私は仕事でCGでフォトリアルな建築のイメージをつくっています。

年々依頼件数も増えてきており、需要の高まりを感じています。

フォトリアルなCGは建築以外の分野ではゲーム、映画、広告などで広く扱われています。

(むしろ建築分野以外のCGの方が最先端を行っていると言えます)

フォトリアルなCGは、見る者を圧倒し、その世界に引き込む力を持っています。

その力の源について考えてみたいと思います。



リアルさの探求の歴史

なぜ人はフォトリアルなCGに魅せられるのでしょうか?

そもそも、人間は「現実の再現」という行為そのものに価値を感じるものだと思います。

太古の昔より、人々は何かを描くことで情報を伝えることを試みてきました。

記録の限りではラスコー洞窟の壁画に始まり、現在に至るまで人々は何かを描き続けてきています。

絵画の歴史を見てみると、ルネサンス以降の美術は現実をそのまま表現することを目指してきました。

特に19世紀中頃、フランスを中心に文学や美術の分野で盛んになった芸術様式に写実主義(リアリズム)と呼ばれるものがあります。

それまでの新古典主義やロマン主義の反発として、現実をより忠実に捉え表現するというムーブメントです。

写実主義が多くの人々を惹きつけたように、現実を忠実に描写することは、芸術の重要なテーマの一つとなっていたのです。

CGが登場するよりもはるか昔から、現実を模倣し表現することへの欲求があり、また、それは称賛されるべきものだったと言えると思います。

フォトリアルなCGは、人間が持つ根本的な欲求の延長線上にあると言えます。


フォトリアルなCGの魅力と役割

フォトリアルなCGの一番の魅力は、何と言ってもその"現実感をつくりだす"ことでしょう。

CGが現実と見間違うほど精密に描かれている場合、それ自体が驚きと感動を引き起こします。

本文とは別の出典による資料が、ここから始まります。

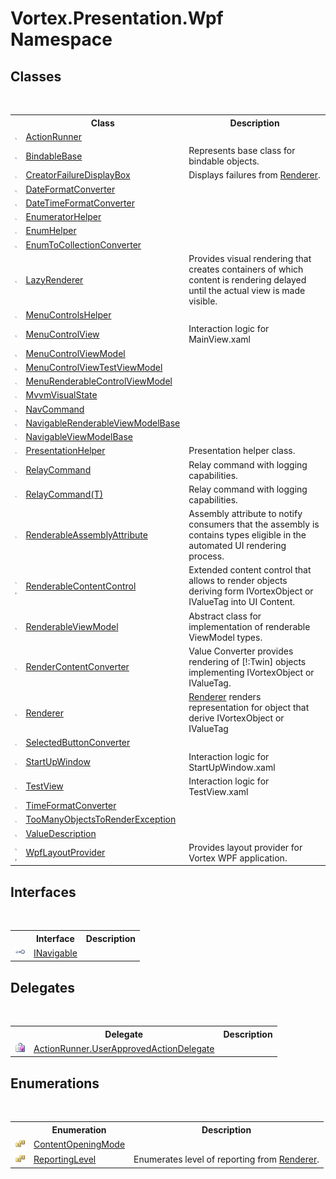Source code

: # Vortex.Presentation.Wpf Namespace

## Classes
&nbsp;<table><tr><th></th><th>Class</th><th>Description</th></tr><tr><td>![Public class](media/pubclass.gif "Public class")</td><td><a href="T_Vortex_Presentation_Wpf_ActionRunner.md">ActionRunner</a></td><td /></tr><tr><td>![Public class](media/pubclass.gif "Public class")</td><td><a href="T_Vortex_Presentation_Wpf_BindableBase.md">BindableBase</a></td><td>
Represents base class for bindable objects.</td></tr><tr><td>![Public class](media/pubclass.gif "Public class")</td><td><a href="T_Vortex_Presentation_Wpf_CreatorFailureDisplayBox.md">CreatorFailureDisplayBox</a></td><td>
Displays failures from <a href="T_Vortex_Presentation_Wpf_Renderer.md">Renderer</a>.</td></tr><tr><td>![Public class](media/pubclass.gif "Public class")</td><td><a href="T_Vortex_Presentation_Wpf_DateFormatConverter.md">DateFormatConverter</a></td><td /></tr><tr><td>![Public class](media/pubclass.gif "Public class")</td><td><a href="T_Vortex_Presentation_Wpf_DateTimeFormatConverter.md">DateTimeFormatConverter</a></td><td /></tr><tr><td>![Public class](media/pubclass.gif "Public class")</td><td><a href="T_Vortex_Presentation_Wpf_EnumeratorHelper.md">EnumeratorHelper</a></td><td /></tr><tr><td>![Public class](media/pubclass.gif "Public class")</td><td><a href="T_Vortex_Presentation_Wpf_EnumHelper.md">EnumHelper</a></td><td /></tr><tr><td>![Public class](media/pubclass.gif "Public class")</td><td><a href="T_Vortex_Presentation_Wpf_EnumToCollectionConverter.md">EnumToCollectionConverter</a></td><td /></tr><tr><td>![Public class](media/pubclass.gif "Public class")</td><td><a href="T_Vortex_Presentation_Wpf_LazyRenderer.md">LazyRenderer</a></td><td>
Provides visual rendering that creates containers of which content is rendering delayed until the actual view is made visible.</td></tr><tr><td>![Public class](media/pubclass.gif "Public class")</td><td><a href="T_Vortex_Presentation_Wpf_MenuControlsHelper.md">MenuControlsHelper</a></td><td /></tr><tr><td>![Public class](media/pubclass.gif "Public class")</td><td><a href="T_Vortex_Presentation_Wpf_MenuControlView.md">MenuControlView</a></td><td>
Interaction logic for MainView.xaml</td></tr><tr><td>![Public class](media/pubclass.gif "Public class")</td><td><a href="T_Vortex_Presentation_Wpf_MenuControlViewModel.md">MenuControlViewModel</a></td><td /></tr><tr><td>![Public class](media/pubclass.gif "Public class")</td><td><a href="T_Vortex_Presentation_Wpf_MenuControlViewTestViewModel.md">MenuControlViewTestViewModel</a></td><td /></tr><tr><td>![Public class](media/pubclass.gif "Public class")</td><td><a href="T_Vortex_Presentation_Wpf_MenuRenderableControlViewModel.md">MenuRenderableControlViewModel</a></td><td /></tr><tr><td>![Public class](media/pubclass.gif "Public class")</td><td><a href="T_Vortex_Presentation_Wpf_MvvmVisualState.md">MvvmVisualState</a></td><td /></tr><tr><td>![Public class](media/pubclass.gif "Public class")</td><td><a href="T_Vortex_Presentation_Wpf_NavCommand.md">NavCommand</a></td><td /></tr><tr><td>![Public class](media/pubclass.gif "Public class")</td><td><a href="T_Vortex_Presentation_Wpf_NavigableRenderableViewModelBase.md">NavigableRenderableViewModelBase</a></td><td /></tr><tr><td>![Public class](media/pubclass.gif "Public class")</td><td><a href="T_Vortex_Presentation_Wpf_NavigableViewModelBase.md">NavigableViewModelBase</a></td><td /></tr><tr><td>![Public class](media/pubclass.gif "Public class")</td><td><a href="T_Vortex_Presentation_Wpf_PresentationHelper.md">PresentationHelper</a></td><td>
Presentation helper class.</td></tr><tr><td>![Public class](media/pubclass.gif "Public class")</td><td><a href="T_Vortex_Presentation_Wpf_RelayCommand.md">RelayCommand</a></td><td>
Relay command with logging capabilities.</td></tr><tr><td>![Public class](media/pubclass.gif "Public class")</td><td><a href="T_Vortex_Presentation_Wpf_RelayCommand_1.md">RelayCommand(T)</a></td><td>
Relay command with logging capabilities.</td></tr><tr><td>![Public class](media/pubclass.gif "Public class")</td><td><a href="T_Vortex_Presentation_Wpf_RenderableAssemblyAttribute.md">RenderableAssemblyAttribute</a></td><td>
Assembly attribute to notify consumers that the assembly is contains types eligible in the automated UI rendering process.</td></tr><tr><td>![Public class](media/pubclass.gif "Public class")![Code example](media/CodeExample.png "Code example")</td><td><a href="T_Vortex_Presentation_Wpf_RenderableContentControl.md">RenderableContentControl</a></td><td>
Extended content control that allows to render objects deriving form IVortexObject or IValueTag into UI Content.</td></tr><tr><td>![Public class](media/pubclass.gif "Public class")</td><td><a href="T_Vortex_Presentation_Wpf_RenderableViewModel.md">RenderableViewModel</a></td><td>
Abstract class for implementation of renderable ViewModel types.</td></tr><tr><td>![Public class](media/pubclass.gif "Public class")</td><td><a href="T_Vortex_Presentation_Wpf_RenderContentConverter.md">RenderContentConverter</a></td><td>
Value Converter provides rendering of [!:Twin] objects implementing IVortexObject or IValueTag.</td></tr><tr><td>![Public class](media/pubclass.gif "Public class")</td><td><a href="T_Vortex_Presentation_Wpf_Renderer.md">Renderer</a></td><td><a href="T_Vortex_Presentation_Wpf_Renderer.md">Renderer</a> renders representation for object that derive IVortexObject or IValueTag</td></tr><tr><td>![Public class](media/pubclass.gif "Public class")</td><td><a href="T_Vortex_Presentation_Wpf_SelectedButtonConverter.md">SelectedButtonConverter</a></td><td /></tr><tr><td>![Public class](media/pubclass.gif "Public class")</td><td><a href="T_Vortex_Presentation_Wpf_StartUpWindow.md">StartUpWindow</a></td><td>
Interaction logic for StartUpWindow.xaml</td></tr><tr><td>![Public class](media/pubclass.gif "Public class")</td><td><a href="T_Vortex_Presentation_Wpf_TestView.md">TestView</a></td><td>
Interaction logic for TestView.xaml</td></tr><tr><td>![Public class](media/pubclass.gif "Public class")</td><td><a href="T_Vortex_Presentation_Wpf_TimeFormatConverter.md">TimeFormatConverter</a></td><td /></tr><tr><td>![Public class](media/pubclass.gif "Public class")</td><td><a href="T_Vortex_Presentation_Wpf_TooManyObjectsToRenderException.md">TooManyObjectsToRenderException</a></td><td /></tr><tr><td>![Public class](media/pubclass.gif "Public class")</td><td><a href="T_Vortex_Presentation_Wpf_ValueDescription.md">ValueDescription</a></td><td /></tr><tr><td>![Public class](media/pubclass.gif "Public class")![Code example](media/CodeExample.png "Code example")</td><td><a href="T_Vortex_Presentation_Wpf_WpfLayoutProvider.md">WpfLayoutProvider</a></td><td>
Provides layout provider for Vortex WPF application.</td></tr></table>

## Interfaces
&nbsp;<table><tr><th></th><th>Interface</th><th>Description</th></tr><tr><td>![Public interface](media/pubinterface.gif "Public interface")</td><td><a href="T_Vortex_Presentation_Wpf_INavigable.md">INavigable</a></td><td /></tr></table>

## Delegates
&nbsp;<table><tr><th></th><th>Delegate</th><th>Description</th></tr><tr><td>![Public delegate](media/pubdelegate.gif "Public delegate")</td><td><a href="T_Vortex_Presentation_Wpf_ActionRunner_UserApprovedActionDelegate.md">ActionRunner.UserApprovedActionDelegate</a></td><td /></tr></table>

## Enumerations
&nbsp;<table><tr><th></th><th>Enumeration</th><th>Description</th></tr><tr><td>![Public enumeration](media/pubenumeration.gif "Public enumeration")</td><td><a href="T_Vortex_Presentation_Wpf_ContentOpeningMode.md">ContentOpeningMode</a></td><td /></tr><tr><td>![Public enumeration](media/pubenumeration.gif "Public enumeration")</td><td><a href="T_Vortex_Presentation_Wpf_ReportingLevel.md">ReportingLevel</a></td><td>
Enumerates level of reporting from <a href="T_Vortex_Presentation_Wpf_Renderer.md">Renderer</a>.</td></tr></table>&nbsp;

この点はファンタジー作品と非常に相性が良いと言えます。

例えば1993年に公開された『ジュラシック・パーク』はフォトリアルなCGで観客を沸かせた作品です。

本物のように見える恐竜の姿はフォトリアルなCGを見慣れていなかった当時の人々の度肝を抜いたことでしょう。

私自身も物心がついたころに金曜ロードショーで見たジュラシック・パークはCGと意識させない映像に驚いたことを覚えています。

CG技術はそれ以前から映画の中で使われてきましたが、この作品が一つの転換点になっていると言われています。

ゲーム業界においても、フォトリアルへの探求は行われていたと思います。

特に1997年に発売された『FINAL FANTASY VII』の中に収録されたプリレンダリングされたムービーはドット絵が主流だった当時のゲーム界に衝撃を与えたことは有名な話です。

その後FINAL FANTASY 8, 9, 10とシリーズが続く中で、グラフィックはどんどん高精細に進化していき、多くのプレイヤーを魅了しています。

もちろん、私もそのうちの一人で、FINAL FANTASYが描く世界の大ファンです。

フォトリアルなCGは単に見た目のリアルさだけをつくっているわけではありません。

それは、観客やプレイヤーにそこに存在しているという感覚を与え、没入感を高めることにもなります。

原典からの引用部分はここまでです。